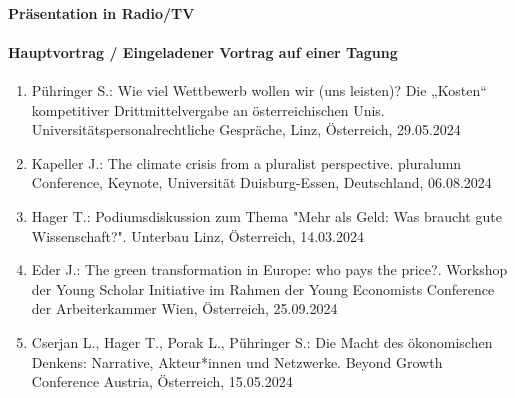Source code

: \paragraph{Präsentation in Radio/TV}
\paragraph{Hauptvortrag / Eingeladener Vortrag auf einer Tagung}
\begin{enumerate}
	\item Pühringer S.: Wie viel Wettbewerb wollen wir (uns leisten)? Die „Kosten“ kompetitiver Drittmittelvergabe an österreichischen Unis. Universitätspersonalrechtliche Gespräche, Linz, Österreich, 29.05.2024
	\item Kapeller J.: The climate crisis from a pluralist perspective. pluralumn Conference, Keynote, Universität Duisburg-Essen, Deutschland, 06.08.2024
	\item Hager T.: Podiumsdiskussion zum Thema "Mehr als Geld: Was braucht gute Wissenschaft?". Unterbau Linz, Österreich, 14.03.2024
	\item Eder J.: The green transformation in Europe: who pays the price?. Workshop der Young Scholar Initiative im Rahmen der Young Economists Conference der Arbeiterkammer Wien, Österreich, 25.09.2024
	\item Cserjan L., Hager T., Porak L., Pühringer S.: Die Macht des ökonomischen Denkens: Narrative, Akteur*innen und Netzwerke. Beyond Growth Conference Austria, Österreich, 15.05.2024
\end{enumerate}
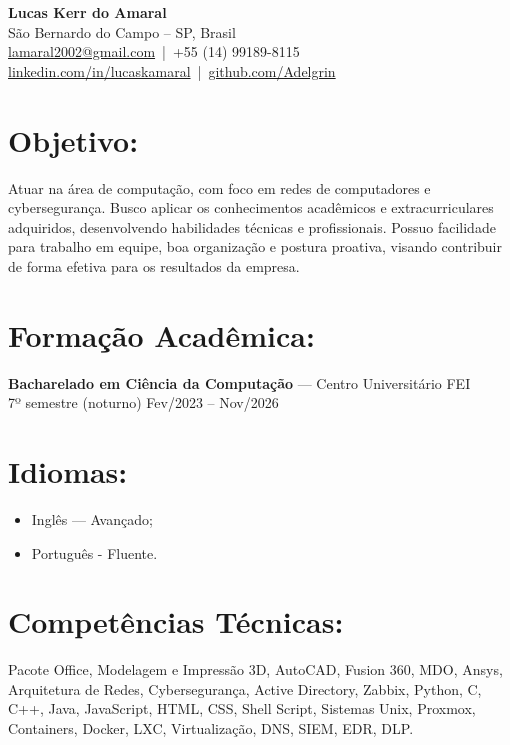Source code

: \documentclass[11pt,a4paper]{article}
\begin{document}
\begin{center}
    {\LARGE \textbf{Lucas Kerr do Amaral}}\\[6pt]
    São Bernardo do Campo -- SP, Brasil\\
    \href{mailto:lamaral2002@gmail.com}{lamaral2002@gmail.com} \,|\, 
    +55 (14) 99189-8115\\
    \href{https://www.linkedin.com/in/lucaskamaral}{linkedin.com/in/lucaskamaral} \,|\, 
    \href{https://github.com/Adelgrin}{github.com/Adelgrin}
\end{center}

\section*{Objetivo:}

Atuar na área de computação, com foco em redes de computadores e cybersegurança. Busco aplicar os conhecimentos acadêmicos e extracurriculares adquiridos, desenvolvendo habilidades técnicas e profissionais. Possuo facilidade para trabalho em equipe, boa organização e postura proativa, visando contribuir de forma efetiva para os resultados da empresa.

\section*{Formação Acadêmica:}

\textbf{Bacharelado em Ciência da Computação} — Centro Universitário FEI\\
7º semestre (noturno) \hfill Fev/2023 -- Nov/2026

\section*{Idiomas:}

\begin{itemize}
	\item Inglês — Avançado;
	\item Português - Fluente.
\end{itemize}

\section*{Competências Técnicas:}

Pacote Office, Modelagem e Impressão 3D, AutoCAD, Fusion 360, MDO, Ansys,
Arquitetura de Redes, Cybersegurança, Active Directory, Zabbix, Python, C, C++, Java, 
JavaScript, HTML, CSS, Shell Script, Sistemas Unix, Proxmox, Containers, Docker, LXC, 
Virtualização, DNS, SIEM, EDR, DLP.
\end{document}
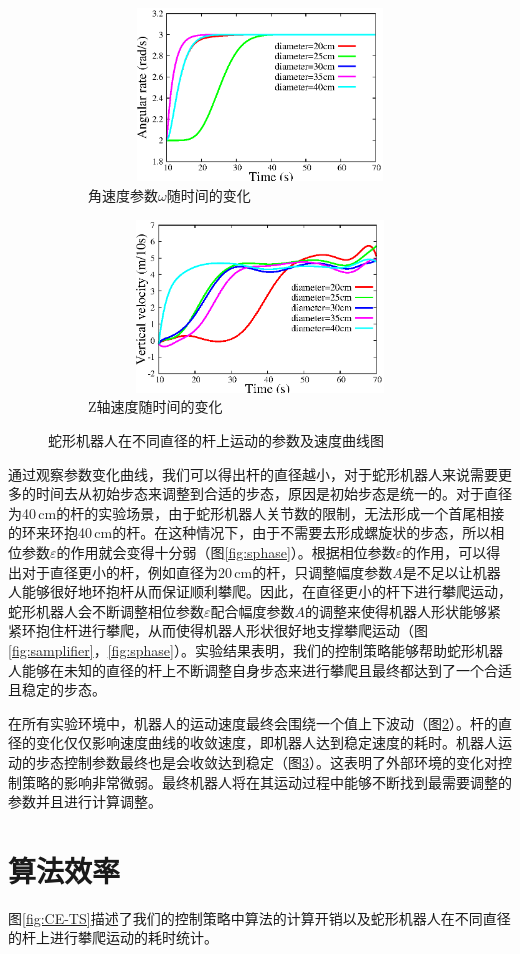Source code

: \begin{figure}[htbp]
\begin{subfigure}{0.45\textwidth}{
			\centering
			\includegraphics[width=1\textwidth,height=130pt]{figure/chap05/sarate.eps}	
			\caption{角速度参数$\omega$随时间的变化}
			\label{fig:sarate}
		}
	\end{subfigure}
	\begin{subfigure}{0.45\textwidth}{
			\centering
			\includegraphics[width=1\textwidth,height=130pt]{figure/chap05/svel.eps}
			\caption{Z轴速度随时间的变化}
			\label{fig:svelocity}
		}
	\end{subfigure}
	\caption{蛇形机器人在不同直径的杆上运动的参数及速度曲线图}
	\label{fig:scurve}
\end{figure}

通过观察参数变化曲线，我们可以得出杆的直径越小，对于蛇形机器人来说需要更多的时间去从初始步态来调整到合适的步态，原因是初始步态是统一的。对于直径为40\,cm的杆的实验场景，由于蛇形机器人关节数的限制，无法形成一个首尾相接的环来环抱40\,cm的杆。在这种情况下，由于不需要去形成螺旋状的步态，所以相位参数$\varepsilon$的作用就会变得十分弱（图\ref{fig:sphase}）。根据相位参数$\varepsilon$的作用，可以得出对于直径更小的杆，例如直径为20\,cm的杆，只调整幅度参数$A$是不足以让机器人能够很好地环抱杆从而保证顺利攀爬。因此，在直径更小的杆下进行攀爬运动，蛇形机器人会不断调整相位参数$\varepsilon$配合幅度参数$A$的调整来使得机器人形状能够紧紧环抱住杆进行攀爬，从而使得机器人形状很好地支撑攀爬运动（图\ref{fig:samplifier}，\ref{fig:sphase}）。实验结果表明，我们的控制策略能够帮助蛇形机器人能够在未知的直径的杆上不断调整自身步态来进行攀爬且最终都达到了一个合适且稳定的步态。

在所有实验环境中，机器人的运动速度最终会围绕一个值上下波动（图\ref{fig:svelocity}）。杆的直径的变化仅仅影响速度曲线的收敛速度，即机器人达到稳定速度的耗时。机器人运动的步态控制参数最终也是会收敛达到稳定（图\ref{fig:scurve}）。这表明了外部环境的变化对控制策略的影响非常微弱。最终机器人将在其运动过程中能够不断找到最需要调整的参数并且进行计算调整。



\section{算法效率}
图\ref{fig:CE-TS}描述了我们的控制策略中算法的计算开销以及蛇形机器人在不同直径的杆上进行攀爬运动的耗时统计。

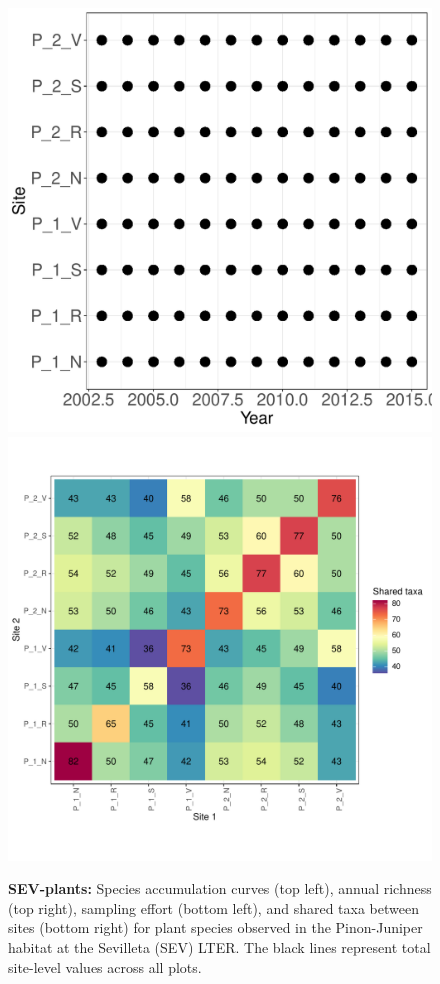 \documentclass[11pt, oneside]{article}
\begin{document}
\begin{figure}[h!]
\includegraphics[scale = 0.4]{sev-plants-compagnoni_spatiotemporal_sampling_effort.pdf}
\includegraphics[scale = 0.4]{sev-plants-compagnoni_spp_shared.pdf}
\caption{{\bf SEV-plants:} Species accumulation curves (top left),  annual richness (top right), sampling effort (bottom left), and shared taxa between sites (bottom right) for plant species observed in the Pinon-Juniper habitat at the Sevilleta  (SEV) LTER. The black lines represent total site-level values across all plots.}
\label{sev-plants}
\end{figure}
\end{document}
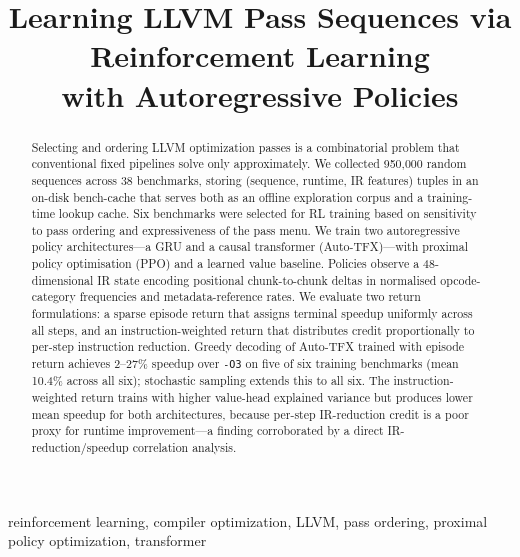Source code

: \documentclass[conference]{IEEEtran}
\newcommand{\opt}[1]{\texttt{-O#1}}
\begin{document}
\title{Learning LLVM Pass Sequences via Reinforcement Learning\\
with Autoregressive Policies}

\author{
}

\maketitle

\begin{abstract}
Selecting and ordering LLVM optimization passes is a combinatorial problem
that conventional fixed pipelines solve only approximately.
We collected 950{,}000 random sequences across 38 benchmarks, storing
(sequence, runtime, IR features) tuples in an on-disk bench-cache that
serves both as an offline exploration corpus and a training-time lookup
cache.
Six benchmarks were selected for RL training based on sensitivity to pass
ordering and expressiveness of the pass menu.
We train two autoregressive policy architectures---a GRU and a causal
transformer (Auto-TFX)---with proximal policy optimisation (PPO) and a
learned value baseline.
Policies observe a 48-dimensional IR state encoding positional chunk-to-chunk
deltas in normalised opcode-category frequencies and metadata-reference rates.
We evaluate two return formulations: a sparse episode return that assigns
terminal speedup uniformly across all steps, and an instruction-weighted
return that distributes credit proportionally to per-step instruction
reduction.
Greedy decoding of Auto-TFX trained with episode return achieves
2--27\% speedup over \opt{3} on five of six training benchmarks
(mean 10.4\% across all six); stochastic sampling extends this to all six.
The instruction-weighted return trains with higher value-head explained
variance but produces lower mean speedup for both architectures, because
per-step IR-reduction credit is a poor proxy for runtime improvement---a
finding corroborated by a direct IR-reduction/speedup correlation analysis.
\end{abstract}

\begin{IEEEkeywords}
reinforcement learning, compiler optimization, LLVM, pass ordering,
proximal policy optimization, transformer
\end{IEEEkeywords}
\end{document}
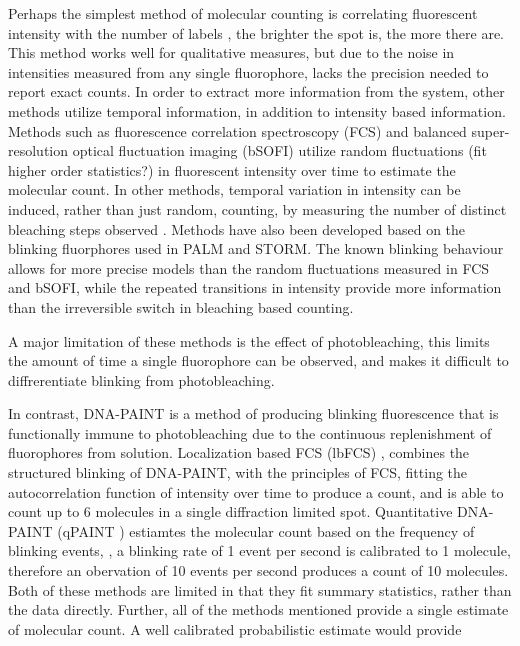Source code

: Perhaps the simplest method of molecular counting is correlating fluorescent
  intensity with the number of labels \cite{schmied_2012, tolar_2005}, \ie the brighter the spot is, the more there are.
  This method works well for qualitative measures, but due to the noise in intensities 
  measured from any single fluorophore, lacks the precision needed to report exact counts.
  In order to extract more information from the system, other methods utilize temporal information, 
  in addition to intensity based information. 
  Methods such as fluorescence correlation spectroscopy (FCS) \cite{otsuka_2023, wachsmuth_2015, politi_2018} and 
  balanced super-resolution optical fluctuation imaging (bSOFI) \cite{geissbuehler_2012}
  utilize random fluctuations (fit higher order statistics?) in fluorescent intensity over time to estimate the molecular count.
  In other methods, temporal variation in intensity can be induced, rather than just random, \ie
  counting, by measuring the number of distinct bleaching steps observed \cite{ulbrich_2007, jain_2011}.
  Methods have also been developed based on the blinking fluorphores used in PALM and STORM. 
  The known blinking behaviour allows for more precise models than the random fluctuations measured in FCS and bSOFI, while the 
  repeated transitions in intensity provide more information than the irreversible switch in bleaching based counting.


  A major limitation of these methods is the effect of photobleaching, this limits the amount of time
  a single fluorophore can be observed, and makes it difficult to diffrerentiate blinking from photobleaching.


In contrast, DNA-PAINT \cite{schnitzbauer_2017} is a method of producing blinking fluorescence that is functionally
    immune to photobleaching due to the continuous replenishment of fluorophores from solution.
    Localization based FCS (lbFCS) \cite{stein_2021}, combines the structured blinking of DNA-PAINT, with the 
    principles of FCS, fitting the autocorrelation function of intensity over time to produce a count,
    and is able to count up to 6 molecules in a single diffraction limited spot.
    Quantitative DNA-PAINT (qPAINT \cite{jungmann_2016}) estiamtes the molecular count based on the frequency of blinking events, \ie, 
    a blinking rate of 1 event per second is calibrated to 1 molecule, therefore an obervation of 10 events per second
    produces a count of 10 molecules.
    Both of these methods are limited in that they fit summary statistics,
    rather than the data directly. 
    Further, all of the methods mentioned provide a single estimate of molecular count.
    A well calibrated probabilistic estimate would provide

____

Work item → From the data above, return only the lines starting at the line that holds "per-step IR-reduction credit" and ending at the line that holds "In other methods, temporal", word for word and without pictures.

Exercise result →
per-step IR-reduction credit is a poor proxy for runtime improvement---a
finding corroborated by a direct IR-reduction/speedup correlation analysis.
\end{abstract}

\begin{IEEEkeywords}
reinforcement learning, compiler optimization, LLVM, pass ordering,
proximal policy optimization, transformer
\end{IEEEkeywords}
\end{document}
Source code

: Perhaps the simplest method of molecular counting is correlating fluorescent
  intensity with the number of labels \cite{schmied_2012, tolar_2005}, \ie the brighter the spot is, the more there are.
  This method works well for qualitative measures, but due to the noise in intensities 
  measured from any single fluorophore, lacks the precision needed to report exact counts.
  In order to extract more information from the system, other methods utilize temporal information, 
  in addition to intensity based information. 
  Methods such as fluorescence correlation spectroscopy (FCS) \cite{otsuka_2023, wachsmuth_2015, politi_2018} and 
  balanced super-resolution optical fluctuation imaging (bSOFI) \cite{geissbuehler_2012}
  utilize random fluctuations (fit higher order statistics?) in fluorescent intensity over time to estimate the molecular count.
  In other methods, temporal variation in intensity can be induced, rather than just random, \ie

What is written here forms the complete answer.